Bliss: presents a selection of works by Julien Parant-Marquis, Cléo Sjӧlander, éli del and Alex Patrick Dyck exploring Chepurin’s definition of “bliss”. In Chepurin’s text, bliss is an alternative to the modern world, it is a state of undivided immanence, akin to Levinas’ escape. Bliss frees us from thelos into a state of non-temporal oneness. Bliss is the answer to alienation, it is non-productive and utopic.


The paintings, sculptures and text-based works that will be shown operate in states of in between - in between temporalities and in between materialities. They are works that push the viewers in a state of uncertainty and uncanniness by combining precision to excess, and beauty to the grotesque. If bliss is the aftermath of annihilation (like Chepurin posits) it is also the essence of rebirth, the beatitude of resilience and joy in revolution. 

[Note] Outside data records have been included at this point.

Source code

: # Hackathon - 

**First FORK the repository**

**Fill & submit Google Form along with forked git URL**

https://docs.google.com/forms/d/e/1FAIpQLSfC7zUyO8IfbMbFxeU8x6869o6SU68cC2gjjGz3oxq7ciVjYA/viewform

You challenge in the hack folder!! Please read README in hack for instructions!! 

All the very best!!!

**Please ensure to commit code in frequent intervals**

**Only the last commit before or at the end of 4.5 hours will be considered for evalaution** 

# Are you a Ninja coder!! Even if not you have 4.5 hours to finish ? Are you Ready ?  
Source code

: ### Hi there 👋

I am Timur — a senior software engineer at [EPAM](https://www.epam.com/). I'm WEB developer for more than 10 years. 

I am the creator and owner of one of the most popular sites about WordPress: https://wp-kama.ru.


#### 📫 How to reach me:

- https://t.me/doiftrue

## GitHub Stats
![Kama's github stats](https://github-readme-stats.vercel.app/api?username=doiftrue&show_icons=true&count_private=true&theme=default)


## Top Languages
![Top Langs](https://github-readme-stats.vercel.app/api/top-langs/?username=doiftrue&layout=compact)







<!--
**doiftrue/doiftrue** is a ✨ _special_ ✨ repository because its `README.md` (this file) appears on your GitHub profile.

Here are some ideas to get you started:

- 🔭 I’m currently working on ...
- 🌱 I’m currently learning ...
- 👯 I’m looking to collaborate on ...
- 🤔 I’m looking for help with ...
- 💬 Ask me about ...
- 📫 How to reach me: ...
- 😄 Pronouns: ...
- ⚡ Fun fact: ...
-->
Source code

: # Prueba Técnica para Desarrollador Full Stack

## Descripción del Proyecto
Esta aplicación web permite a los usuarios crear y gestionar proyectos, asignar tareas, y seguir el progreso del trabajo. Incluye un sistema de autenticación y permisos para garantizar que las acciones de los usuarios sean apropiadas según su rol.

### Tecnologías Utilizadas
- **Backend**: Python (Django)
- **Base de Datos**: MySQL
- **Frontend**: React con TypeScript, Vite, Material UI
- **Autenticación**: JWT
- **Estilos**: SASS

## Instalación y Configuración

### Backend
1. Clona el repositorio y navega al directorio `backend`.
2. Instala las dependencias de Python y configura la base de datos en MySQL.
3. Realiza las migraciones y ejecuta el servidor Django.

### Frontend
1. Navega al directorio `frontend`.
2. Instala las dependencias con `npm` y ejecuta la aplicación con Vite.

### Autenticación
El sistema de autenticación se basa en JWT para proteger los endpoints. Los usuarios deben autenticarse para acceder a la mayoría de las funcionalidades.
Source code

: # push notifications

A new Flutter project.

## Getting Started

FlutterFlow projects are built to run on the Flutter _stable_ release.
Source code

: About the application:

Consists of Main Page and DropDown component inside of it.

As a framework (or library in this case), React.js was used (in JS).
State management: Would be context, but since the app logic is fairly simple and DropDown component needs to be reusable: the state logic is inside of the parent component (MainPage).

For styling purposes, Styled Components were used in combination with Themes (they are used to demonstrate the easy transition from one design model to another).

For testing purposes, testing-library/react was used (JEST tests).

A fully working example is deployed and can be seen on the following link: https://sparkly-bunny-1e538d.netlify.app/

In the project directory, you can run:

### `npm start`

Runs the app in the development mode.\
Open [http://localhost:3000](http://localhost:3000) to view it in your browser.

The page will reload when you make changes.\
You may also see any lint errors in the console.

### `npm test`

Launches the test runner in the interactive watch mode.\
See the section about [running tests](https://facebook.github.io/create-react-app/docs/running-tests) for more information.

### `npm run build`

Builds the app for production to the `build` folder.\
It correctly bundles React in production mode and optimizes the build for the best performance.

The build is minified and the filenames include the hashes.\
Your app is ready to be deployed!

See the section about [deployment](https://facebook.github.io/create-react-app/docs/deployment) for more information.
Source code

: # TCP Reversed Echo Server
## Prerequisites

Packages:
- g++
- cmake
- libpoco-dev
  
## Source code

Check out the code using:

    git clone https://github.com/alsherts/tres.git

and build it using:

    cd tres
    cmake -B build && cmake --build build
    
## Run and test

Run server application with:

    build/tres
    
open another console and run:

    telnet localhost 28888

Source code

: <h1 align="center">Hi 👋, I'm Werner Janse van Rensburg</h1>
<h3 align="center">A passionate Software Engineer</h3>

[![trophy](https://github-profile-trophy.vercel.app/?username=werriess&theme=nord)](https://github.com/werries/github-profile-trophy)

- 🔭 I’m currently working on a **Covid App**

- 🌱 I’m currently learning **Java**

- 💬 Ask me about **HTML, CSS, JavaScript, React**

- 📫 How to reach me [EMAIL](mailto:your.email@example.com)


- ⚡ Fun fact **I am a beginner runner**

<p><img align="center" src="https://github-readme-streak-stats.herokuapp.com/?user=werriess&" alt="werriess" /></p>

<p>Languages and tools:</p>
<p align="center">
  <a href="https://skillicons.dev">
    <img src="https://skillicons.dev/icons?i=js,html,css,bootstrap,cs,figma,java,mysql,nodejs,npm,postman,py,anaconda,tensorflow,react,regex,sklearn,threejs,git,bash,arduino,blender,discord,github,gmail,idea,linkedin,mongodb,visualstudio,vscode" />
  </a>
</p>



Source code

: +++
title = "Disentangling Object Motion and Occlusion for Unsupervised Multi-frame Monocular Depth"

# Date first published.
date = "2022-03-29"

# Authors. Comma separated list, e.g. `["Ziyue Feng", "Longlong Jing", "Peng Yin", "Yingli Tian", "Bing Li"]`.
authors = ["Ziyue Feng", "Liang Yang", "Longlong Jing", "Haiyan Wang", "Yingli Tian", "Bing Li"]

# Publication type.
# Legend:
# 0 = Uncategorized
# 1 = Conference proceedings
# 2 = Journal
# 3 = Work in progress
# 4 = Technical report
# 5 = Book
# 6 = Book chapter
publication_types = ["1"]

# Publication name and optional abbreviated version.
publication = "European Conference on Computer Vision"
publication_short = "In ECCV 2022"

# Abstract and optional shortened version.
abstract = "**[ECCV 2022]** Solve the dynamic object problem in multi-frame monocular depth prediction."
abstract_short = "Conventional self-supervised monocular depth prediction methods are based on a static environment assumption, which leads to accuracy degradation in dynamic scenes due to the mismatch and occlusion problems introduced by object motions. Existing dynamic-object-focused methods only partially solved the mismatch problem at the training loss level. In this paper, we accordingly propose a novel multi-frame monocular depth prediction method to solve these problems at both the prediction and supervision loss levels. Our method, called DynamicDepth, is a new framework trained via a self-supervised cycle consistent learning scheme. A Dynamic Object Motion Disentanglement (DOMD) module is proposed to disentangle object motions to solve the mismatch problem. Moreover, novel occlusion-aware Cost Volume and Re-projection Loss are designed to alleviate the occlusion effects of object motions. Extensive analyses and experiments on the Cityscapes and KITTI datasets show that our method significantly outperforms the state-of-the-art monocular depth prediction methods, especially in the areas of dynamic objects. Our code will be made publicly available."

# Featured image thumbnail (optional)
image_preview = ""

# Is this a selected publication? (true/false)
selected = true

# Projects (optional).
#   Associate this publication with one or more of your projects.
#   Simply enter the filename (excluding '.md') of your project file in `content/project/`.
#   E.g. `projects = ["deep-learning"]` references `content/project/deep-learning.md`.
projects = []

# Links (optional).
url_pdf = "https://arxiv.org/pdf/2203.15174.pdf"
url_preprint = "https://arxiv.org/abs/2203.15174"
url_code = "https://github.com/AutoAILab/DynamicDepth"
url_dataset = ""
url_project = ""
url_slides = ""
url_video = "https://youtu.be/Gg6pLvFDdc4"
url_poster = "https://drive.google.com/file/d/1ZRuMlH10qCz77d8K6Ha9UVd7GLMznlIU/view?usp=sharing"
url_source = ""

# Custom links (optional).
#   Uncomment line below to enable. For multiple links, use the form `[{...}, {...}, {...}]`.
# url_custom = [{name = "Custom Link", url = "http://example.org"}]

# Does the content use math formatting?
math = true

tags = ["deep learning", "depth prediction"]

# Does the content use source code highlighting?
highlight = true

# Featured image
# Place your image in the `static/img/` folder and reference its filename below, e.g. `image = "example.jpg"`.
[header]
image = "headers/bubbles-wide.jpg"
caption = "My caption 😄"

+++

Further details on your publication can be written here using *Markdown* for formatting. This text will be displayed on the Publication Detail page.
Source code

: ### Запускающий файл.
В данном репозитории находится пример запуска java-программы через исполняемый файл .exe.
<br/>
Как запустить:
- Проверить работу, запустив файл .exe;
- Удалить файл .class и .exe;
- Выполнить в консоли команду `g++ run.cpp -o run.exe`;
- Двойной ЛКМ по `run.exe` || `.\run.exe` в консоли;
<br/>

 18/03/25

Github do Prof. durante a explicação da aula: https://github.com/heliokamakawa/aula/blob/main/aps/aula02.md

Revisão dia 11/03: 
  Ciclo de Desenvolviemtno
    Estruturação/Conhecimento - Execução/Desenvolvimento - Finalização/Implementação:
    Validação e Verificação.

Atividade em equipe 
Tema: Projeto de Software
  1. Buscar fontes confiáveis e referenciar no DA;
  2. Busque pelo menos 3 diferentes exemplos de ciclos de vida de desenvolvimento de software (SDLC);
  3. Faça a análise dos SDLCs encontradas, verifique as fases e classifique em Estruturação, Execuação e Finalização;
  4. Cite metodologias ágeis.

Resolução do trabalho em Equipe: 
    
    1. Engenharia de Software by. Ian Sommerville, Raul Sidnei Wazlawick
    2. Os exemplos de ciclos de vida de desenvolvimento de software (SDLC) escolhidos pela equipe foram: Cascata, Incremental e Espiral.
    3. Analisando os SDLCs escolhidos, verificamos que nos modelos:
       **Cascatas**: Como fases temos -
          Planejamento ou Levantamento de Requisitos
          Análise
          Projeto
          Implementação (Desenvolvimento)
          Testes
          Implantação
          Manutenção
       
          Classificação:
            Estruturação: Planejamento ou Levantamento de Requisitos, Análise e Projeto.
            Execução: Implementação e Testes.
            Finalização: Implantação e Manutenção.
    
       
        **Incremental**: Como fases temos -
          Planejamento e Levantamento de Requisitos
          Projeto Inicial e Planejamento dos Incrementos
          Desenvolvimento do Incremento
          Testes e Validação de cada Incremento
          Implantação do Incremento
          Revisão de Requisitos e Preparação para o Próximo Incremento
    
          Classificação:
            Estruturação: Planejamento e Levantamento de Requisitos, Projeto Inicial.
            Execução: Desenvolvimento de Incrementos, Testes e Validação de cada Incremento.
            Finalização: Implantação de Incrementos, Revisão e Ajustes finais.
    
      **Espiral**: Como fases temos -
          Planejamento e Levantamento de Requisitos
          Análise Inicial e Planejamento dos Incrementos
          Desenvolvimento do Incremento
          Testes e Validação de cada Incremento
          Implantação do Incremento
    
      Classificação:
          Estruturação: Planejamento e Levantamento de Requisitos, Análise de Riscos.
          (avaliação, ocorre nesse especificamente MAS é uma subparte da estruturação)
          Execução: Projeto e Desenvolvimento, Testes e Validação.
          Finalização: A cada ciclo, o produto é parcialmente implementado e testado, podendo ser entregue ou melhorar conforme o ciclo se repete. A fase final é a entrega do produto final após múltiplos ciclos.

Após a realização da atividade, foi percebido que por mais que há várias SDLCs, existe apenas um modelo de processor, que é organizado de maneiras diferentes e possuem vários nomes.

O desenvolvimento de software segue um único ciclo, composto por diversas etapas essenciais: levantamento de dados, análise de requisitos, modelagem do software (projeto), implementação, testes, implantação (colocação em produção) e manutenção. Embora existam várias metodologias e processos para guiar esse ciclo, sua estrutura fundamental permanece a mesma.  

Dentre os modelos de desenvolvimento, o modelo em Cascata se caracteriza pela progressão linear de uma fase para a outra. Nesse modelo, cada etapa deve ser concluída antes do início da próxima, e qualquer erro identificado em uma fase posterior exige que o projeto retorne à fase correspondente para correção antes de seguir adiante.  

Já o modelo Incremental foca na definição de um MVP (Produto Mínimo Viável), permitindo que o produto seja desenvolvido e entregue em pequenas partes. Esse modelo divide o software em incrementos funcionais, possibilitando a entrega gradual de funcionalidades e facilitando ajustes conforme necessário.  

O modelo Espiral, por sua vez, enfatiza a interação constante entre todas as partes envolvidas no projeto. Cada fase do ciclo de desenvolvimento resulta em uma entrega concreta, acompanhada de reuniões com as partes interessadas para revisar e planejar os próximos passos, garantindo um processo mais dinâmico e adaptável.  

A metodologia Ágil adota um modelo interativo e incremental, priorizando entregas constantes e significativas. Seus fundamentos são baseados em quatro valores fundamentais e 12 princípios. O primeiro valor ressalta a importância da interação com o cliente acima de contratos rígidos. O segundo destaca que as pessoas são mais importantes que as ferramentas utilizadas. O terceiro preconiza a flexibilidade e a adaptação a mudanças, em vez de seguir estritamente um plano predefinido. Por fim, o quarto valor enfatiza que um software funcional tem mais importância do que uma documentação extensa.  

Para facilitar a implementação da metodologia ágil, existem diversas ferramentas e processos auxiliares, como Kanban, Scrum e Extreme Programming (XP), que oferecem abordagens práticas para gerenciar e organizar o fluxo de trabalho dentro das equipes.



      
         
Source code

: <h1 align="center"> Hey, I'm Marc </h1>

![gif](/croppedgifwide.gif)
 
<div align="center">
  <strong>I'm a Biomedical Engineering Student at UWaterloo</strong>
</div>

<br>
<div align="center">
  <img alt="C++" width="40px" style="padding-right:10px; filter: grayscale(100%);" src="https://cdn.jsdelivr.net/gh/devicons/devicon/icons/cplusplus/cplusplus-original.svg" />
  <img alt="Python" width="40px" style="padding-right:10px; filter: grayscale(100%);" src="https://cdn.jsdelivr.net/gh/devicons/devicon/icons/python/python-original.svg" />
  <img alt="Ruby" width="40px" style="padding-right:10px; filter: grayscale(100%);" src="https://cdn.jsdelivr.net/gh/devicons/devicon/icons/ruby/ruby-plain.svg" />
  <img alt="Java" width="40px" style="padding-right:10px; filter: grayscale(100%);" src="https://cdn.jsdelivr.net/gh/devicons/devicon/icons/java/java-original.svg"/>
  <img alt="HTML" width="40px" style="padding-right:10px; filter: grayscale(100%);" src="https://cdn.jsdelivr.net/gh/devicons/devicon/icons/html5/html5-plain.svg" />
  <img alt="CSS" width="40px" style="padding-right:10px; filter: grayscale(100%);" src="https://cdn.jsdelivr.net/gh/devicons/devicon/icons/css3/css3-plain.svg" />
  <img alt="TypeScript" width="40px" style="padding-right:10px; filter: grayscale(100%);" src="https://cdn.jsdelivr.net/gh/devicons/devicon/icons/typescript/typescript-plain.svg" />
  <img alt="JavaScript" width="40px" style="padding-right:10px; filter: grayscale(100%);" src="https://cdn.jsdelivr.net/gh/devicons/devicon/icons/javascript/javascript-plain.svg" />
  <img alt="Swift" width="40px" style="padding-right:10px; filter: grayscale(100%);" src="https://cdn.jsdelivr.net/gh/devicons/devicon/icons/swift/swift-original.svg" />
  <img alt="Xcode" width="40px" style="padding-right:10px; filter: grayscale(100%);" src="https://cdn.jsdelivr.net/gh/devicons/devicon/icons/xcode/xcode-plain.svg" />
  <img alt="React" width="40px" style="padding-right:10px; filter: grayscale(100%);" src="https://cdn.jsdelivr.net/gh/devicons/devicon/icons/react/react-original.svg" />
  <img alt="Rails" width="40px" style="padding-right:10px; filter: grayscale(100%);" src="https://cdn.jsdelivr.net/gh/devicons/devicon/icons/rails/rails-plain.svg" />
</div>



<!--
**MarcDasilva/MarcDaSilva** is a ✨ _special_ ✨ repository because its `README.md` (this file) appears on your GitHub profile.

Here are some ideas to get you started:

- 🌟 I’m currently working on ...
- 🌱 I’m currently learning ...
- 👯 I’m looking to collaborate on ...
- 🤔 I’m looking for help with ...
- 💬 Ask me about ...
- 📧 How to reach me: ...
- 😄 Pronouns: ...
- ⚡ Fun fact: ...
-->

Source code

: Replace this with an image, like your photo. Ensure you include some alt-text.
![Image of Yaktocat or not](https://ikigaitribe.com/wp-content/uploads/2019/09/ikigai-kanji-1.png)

While Parant-Marquis’ surreal paintings invite the viewer into an abstract interior reminiscent of organs, plant life and caves; Sjӧlander combines elements found in nature (insects, vegetation) to tentacular ceramic objects that penetrate the space like stalagmites. éli del’s work is imbued in spiritual ritual: bioengineered skins and animal hides are tattooed with sigils and suspended, evoking the gut bacteria’s wisdom and celebrating the parasitic relationships intrinsic to nature. Finally,  Patick-Dyck’s text based works act as altars, poems celebrating states of devotion, intoxication, grief and ecstasy. These are maximalist calls to the divine, that celebrate all over-pouring. Ink drips on fabric, images are collaged between flower petals, wine stains and dirt dye surfaces with urgency.
 


BLISS


“Bliss collapses the categorial structure of the world’s articulation and equals an absolute freedom from the world, in which all binaries that serve to constitute the world are immediately revealed as null and void – including the binaries of subject and object, self and other, being and nothingness, life and death, day and night. Bliss is apocalyptic: it dissolves the world as in water, consumes it as in fire, so that nothing remains except the ecstasy of the world’s “annihilation” or “termination”.

K. Chepurin, Romantic Bliss –or, Romanticism Is Not an Optimism. “Thus, escape is the need to get out of oneself, that is, to break the most radical and unalterably binding of chains, the fact that the I [moi] is oneself [soi-même].”  E. Levinas tr. B. Bergo, On Escape (De l’évasion)



*Curated by Marie Ségolène at Babayaga Gallery in Hudson, NY, 2022.